そのため冬場は積雪・凍結に備えて、必ず適切な冬用タイヤを装着できるように準備をしておくことが必要です。
交通渋滞など引き起こした運送事業者には、監査が行われ講じた措置が不十分と判断されたときには、処分の対象となってしまうため徹底して対応するようにしましょう。
国土交通省は2021年1月26日、トラック運送事業者に対し冬用タイヤの安全確認を義務付けるよう「貨物自動車運送事業輸送安全規則の解釈及び運用について」の一部を改正しました。
これは年末以降に大雪となり、関越道や北陸道で大型車両の多くが路上に滞留する事案が発生したことによるものです。
運送事業者は雪道で適正な冬用タイヤを使用していると確認しなければならなくなりました。
冬用タイヤは車輪すべてに装着しなければ挙動が安定しないため、積雪・凍結道路では冬用タイヤをすべての車輪に装着しなければなりません。

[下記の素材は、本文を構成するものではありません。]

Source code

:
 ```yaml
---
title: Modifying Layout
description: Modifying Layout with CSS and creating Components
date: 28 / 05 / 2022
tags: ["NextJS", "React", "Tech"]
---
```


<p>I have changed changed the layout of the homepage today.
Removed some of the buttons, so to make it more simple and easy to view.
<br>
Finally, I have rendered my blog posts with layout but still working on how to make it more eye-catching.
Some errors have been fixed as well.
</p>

使用限度の目安となるプラットホームは、溝の深さが新品時の50%まですり減ったときに、溝部分の表面にあらわれます。
積雪・凍結道路では、低速ギアでゆっくりと発進するようにし、坂道を上り終わるまではギアチェンジしないようにしましょう。
急発進・急加速・急旋回・急停止はすべて避け、柔らかくブレーキをかけるようにします。
カーブに入る前は必ず減速し、控えめな速度で車間距離を十分にあけて走行しましょう。
冬用タイヤの性能はいつまでも続くわけではなく、限界があります。運転するときには最新の注意を払い、乾燥路や湿潤路で使用するときには走行速度に注意するようにしてください。
トラックの整備管理者は、雪道を走行するトラックのタイヤの溝が、使用限度とされている新品時の50%よりすり減っていないことを必ず確認しなければなりません。
そして運行管理者は雪道を走行するトラックについて、点呼のときに溝の深さを確認したのか、必ずチェックすることが必要です。
乗合バスや貸切バスについても、同様の改正が行われるため、運送業界共通で守らなければならないことと認識しておきましょう。